• _Provided information_:
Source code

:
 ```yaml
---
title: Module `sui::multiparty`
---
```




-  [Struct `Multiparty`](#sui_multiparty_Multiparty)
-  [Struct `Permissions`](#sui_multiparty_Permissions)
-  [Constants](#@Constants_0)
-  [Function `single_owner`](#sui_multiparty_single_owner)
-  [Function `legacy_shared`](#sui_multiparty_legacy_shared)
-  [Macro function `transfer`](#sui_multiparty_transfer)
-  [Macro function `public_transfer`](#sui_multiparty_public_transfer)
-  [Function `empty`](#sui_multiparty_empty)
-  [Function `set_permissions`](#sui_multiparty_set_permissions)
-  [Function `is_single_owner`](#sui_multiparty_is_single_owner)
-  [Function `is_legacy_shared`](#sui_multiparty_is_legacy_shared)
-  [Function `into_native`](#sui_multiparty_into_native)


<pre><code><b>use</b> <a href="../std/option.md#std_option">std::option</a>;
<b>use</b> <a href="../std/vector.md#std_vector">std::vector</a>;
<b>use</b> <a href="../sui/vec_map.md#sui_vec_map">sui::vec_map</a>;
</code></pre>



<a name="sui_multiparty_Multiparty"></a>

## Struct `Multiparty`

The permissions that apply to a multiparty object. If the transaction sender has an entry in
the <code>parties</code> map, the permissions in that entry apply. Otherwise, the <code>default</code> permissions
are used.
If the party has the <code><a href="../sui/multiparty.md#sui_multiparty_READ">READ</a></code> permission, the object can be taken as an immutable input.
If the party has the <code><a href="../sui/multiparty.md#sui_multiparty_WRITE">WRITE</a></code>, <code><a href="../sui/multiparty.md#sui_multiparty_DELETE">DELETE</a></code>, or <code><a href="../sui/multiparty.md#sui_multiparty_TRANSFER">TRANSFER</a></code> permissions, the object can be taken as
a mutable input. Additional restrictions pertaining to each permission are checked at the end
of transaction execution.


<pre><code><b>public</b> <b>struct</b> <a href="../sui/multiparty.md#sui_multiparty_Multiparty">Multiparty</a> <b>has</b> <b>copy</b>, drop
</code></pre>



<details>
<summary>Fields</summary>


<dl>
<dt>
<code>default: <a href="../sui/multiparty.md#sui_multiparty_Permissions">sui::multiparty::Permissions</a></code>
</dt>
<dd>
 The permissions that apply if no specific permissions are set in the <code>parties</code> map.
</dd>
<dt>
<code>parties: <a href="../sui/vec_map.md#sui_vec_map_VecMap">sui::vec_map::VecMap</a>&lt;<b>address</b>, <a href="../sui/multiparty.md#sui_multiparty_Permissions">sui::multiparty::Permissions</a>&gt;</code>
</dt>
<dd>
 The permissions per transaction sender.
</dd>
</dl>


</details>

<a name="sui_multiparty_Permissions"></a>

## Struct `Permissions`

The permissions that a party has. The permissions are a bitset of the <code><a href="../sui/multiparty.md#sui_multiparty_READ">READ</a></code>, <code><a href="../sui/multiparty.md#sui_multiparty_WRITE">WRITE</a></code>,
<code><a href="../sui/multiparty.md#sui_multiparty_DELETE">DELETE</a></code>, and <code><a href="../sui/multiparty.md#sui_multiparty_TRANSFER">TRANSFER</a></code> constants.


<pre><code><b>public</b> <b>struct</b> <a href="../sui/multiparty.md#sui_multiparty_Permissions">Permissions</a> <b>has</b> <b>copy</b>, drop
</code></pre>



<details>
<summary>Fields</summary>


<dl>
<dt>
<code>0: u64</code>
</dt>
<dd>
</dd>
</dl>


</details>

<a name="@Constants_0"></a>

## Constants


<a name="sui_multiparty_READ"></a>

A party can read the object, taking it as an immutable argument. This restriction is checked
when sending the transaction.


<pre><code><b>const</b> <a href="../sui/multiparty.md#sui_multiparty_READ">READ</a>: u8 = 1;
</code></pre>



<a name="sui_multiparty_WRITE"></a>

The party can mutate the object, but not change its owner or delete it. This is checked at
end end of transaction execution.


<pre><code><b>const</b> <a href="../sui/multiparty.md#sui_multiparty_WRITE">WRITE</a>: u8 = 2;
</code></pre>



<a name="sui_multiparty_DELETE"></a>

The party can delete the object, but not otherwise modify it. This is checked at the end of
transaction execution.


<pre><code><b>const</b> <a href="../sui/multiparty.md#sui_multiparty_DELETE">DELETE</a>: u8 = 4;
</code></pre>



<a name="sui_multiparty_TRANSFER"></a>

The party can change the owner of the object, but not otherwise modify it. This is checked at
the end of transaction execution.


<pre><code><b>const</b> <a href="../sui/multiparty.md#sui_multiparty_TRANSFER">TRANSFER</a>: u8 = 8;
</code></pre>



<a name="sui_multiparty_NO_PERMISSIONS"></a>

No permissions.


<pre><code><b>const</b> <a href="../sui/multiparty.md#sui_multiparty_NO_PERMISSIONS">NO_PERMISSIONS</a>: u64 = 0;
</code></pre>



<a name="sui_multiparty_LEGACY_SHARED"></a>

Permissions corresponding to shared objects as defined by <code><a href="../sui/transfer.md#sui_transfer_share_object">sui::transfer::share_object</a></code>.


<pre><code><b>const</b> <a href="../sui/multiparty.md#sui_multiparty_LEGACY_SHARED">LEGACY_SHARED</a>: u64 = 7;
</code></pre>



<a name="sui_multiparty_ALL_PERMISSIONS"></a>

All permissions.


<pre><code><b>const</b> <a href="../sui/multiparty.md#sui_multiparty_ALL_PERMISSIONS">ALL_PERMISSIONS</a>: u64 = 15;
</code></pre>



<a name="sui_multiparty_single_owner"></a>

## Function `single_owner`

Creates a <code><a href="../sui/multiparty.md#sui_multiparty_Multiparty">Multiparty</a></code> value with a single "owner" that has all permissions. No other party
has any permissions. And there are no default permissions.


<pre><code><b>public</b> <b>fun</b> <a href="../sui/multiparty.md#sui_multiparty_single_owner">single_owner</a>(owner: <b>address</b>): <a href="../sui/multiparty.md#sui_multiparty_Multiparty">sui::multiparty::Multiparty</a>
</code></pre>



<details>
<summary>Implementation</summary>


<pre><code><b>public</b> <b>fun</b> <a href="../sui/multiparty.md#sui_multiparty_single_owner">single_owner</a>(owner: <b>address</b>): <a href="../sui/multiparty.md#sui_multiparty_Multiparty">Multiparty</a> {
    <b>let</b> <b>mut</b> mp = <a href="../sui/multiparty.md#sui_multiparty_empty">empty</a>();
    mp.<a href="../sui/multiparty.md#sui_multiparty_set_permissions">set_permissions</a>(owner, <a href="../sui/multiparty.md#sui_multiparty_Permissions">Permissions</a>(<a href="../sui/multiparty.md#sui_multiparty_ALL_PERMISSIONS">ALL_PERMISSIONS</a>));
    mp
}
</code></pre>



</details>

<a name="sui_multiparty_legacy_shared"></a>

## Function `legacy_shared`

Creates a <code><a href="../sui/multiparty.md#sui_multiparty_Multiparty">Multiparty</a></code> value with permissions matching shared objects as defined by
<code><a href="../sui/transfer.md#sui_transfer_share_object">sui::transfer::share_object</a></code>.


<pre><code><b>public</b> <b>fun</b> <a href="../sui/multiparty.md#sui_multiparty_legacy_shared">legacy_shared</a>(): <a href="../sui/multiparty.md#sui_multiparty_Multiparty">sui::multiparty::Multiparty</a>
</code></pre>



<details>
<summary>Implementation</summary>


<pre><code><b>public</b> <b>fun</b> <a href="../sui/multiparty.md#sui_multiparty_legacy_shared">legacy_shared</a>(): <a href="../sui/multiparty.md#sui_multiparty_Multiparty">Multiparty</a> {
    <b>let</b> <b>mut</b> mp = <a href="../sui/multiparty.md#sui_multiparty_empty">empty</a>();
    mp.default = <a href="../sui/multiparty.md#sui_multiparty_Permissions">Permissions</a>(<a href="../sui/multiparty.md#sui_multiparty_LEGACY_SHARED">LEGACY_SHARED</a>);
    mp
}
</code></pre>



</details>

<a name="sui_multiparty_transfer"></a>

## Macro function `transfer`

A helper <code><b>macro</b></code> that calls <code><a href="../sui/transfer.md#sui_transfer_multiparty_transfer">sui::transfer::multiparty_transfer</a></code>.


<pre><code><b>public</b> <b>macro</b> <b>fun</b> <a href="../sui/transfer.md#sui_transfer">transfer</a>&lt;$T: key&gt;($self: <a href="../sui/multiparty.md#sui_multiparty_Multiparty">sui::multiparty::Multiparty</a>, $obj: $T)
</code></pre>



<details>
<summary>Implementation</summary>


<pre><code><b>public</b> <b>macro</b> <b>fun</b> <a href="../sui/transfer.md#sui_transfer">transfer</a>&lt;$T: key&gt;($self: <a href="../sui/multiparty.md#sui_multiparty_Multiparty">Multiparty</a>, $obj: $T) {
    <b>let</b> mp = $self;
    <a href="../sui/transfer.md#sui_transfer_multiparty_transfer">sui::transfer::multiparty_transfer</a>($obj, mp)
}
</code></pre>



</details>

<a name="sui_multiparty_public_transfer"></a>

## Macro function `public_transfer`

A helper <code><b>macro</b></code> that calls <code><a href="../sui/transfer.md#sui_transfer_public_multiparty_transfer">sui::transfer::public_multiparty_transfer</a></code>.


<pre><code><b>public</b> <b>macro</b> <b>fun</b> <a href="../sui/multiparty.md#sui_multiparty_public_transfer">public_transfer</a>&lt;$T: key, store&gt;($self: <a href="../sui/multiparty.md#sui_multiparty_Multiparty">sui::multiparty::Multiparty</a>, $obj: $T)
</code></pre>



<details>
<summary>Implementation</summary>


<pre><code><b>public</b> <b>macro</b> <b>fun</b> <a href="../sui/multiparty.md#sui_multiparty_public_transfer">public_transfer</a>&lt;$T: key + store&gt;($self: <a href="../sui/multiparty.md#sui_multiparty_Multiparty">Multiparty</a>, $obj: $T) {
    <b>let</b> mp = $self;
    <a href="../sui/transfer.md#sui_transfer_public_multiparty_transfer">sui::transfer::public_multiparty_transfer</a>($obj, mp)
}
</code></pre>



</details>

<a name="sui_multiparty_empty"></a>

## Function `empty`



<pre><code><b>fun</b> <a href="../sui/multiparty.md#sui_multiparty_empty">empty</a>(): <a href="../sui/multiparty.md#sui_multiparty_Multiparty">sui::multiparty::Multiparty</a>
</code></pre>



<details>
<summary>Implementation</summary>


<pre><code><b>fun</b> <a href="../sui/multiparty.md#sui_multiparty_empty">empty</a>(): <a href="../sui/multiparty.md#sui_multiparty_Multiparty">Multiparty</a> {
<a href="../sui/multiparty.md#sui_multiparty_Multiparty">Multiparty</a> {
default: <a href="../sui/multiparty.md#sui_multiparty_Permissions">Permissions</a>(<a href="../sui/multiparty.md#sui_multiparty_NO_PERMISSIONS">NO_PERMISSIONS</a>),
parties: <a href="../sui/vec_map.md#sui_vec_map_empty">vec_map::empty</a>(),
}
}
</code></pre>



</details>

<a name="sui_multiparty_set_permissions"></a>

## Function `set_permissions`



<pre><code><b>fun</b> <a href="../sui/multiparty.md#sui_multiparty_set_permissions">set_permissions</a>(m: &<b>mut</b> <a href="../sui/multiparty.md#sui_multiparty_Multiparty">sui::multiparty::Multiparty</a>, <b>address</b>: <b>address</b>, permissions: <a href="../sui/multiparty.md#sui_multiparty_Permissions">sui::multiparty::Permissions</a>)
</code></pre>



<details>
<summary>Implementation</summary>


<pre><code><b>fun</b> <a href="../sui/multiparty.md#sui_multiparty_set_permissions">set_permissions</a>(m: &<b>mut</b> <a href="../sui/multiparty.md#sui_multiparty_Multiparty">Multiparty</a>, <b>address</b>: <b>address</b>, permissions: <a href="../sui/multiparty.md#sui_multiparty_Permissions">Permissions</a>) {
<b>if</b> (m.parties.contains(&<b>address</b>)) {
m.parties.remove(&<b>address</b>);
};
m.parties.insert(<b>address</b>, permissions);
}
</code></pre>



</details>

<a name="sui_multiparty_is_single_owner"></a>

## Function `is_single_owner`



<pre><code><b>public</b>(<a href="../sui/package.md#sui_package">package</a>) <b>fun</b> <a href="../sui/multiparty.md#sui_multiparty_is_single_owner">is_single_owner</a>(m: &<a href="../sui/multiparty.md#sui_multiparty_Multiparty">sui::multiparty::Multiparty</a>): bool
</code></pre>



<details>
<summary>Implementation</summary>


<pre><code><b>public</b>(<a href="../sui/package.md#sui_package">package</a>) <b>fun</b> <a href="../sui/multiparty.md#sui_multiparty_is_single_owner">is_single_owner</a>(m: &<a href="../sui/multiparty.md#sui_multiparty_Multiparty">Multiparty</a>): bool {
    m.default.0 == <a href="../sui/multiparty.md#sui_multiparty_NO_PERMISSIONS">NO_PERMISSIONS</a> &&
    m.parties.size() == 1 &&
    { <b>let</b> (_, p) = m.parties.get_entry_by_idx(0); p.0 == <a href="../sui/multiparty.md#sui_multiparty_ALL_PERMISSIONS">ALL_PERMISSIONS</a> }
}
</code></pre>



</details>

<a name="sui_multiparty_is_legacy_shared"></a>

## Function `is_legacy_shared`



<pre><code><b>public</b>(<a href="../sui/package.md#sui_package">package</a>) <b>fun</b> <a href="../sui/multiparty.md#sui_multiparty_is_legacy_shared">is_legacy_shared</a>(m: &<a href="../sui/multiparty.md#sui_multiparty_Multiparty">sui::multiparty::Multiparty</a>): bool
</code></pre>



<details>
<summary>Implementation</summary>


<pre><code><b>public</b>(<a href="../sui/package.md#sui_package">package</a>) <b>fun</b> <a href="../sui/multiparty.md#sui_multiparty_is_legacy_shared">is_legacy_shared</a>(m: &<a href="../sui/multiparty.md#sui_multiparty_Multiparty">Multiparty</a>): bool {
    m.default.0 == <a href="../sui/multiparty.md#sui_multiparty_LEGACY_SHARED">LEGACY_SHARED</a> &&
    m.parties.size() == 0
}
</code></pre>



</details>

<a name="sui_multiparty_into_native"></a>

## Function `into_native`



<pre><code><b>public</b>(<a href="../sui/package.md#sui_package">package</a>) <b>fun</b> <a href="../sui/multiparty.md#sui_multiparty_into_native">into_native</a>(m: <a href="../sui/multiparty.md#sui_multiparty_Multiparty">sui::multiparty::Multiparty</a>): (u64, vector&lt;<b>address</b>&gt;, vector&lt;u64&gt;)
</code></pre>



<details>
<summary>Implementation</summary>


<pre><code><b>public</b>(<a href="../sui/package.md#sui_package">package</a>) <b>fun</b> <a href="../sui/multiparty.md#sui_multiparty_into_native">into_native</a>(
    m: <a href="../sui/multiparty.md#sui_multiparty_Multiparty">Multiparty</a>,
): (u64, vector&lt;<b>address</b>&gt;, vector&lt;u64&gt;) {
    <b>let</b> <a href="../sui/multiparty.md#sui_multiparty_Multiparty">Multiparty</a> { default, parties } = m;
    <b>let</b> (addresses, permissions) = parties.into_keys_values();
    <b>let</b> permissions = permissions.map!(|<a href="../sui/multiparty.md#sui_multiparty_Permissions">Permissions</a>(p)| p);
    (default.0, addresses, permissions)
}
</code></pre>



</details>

• _Your instructions_: For the string "drop", go through the entries above and copy each line where it occurs.

• _Result below_:
<pre><code><b>public</b> <b>struct</b> <a href="../sui/multiparty.md#sui_multiparty_Multiparty">Multiparty</a> <b>has</b> <b>copy</b>, drop
<pre><code><b>public</b> <b>struct</b> <a href="../sui/multiparty.md#sui_multiparty_Permissions">Permissions</a> <b>has</b> <b>copy</b>, drop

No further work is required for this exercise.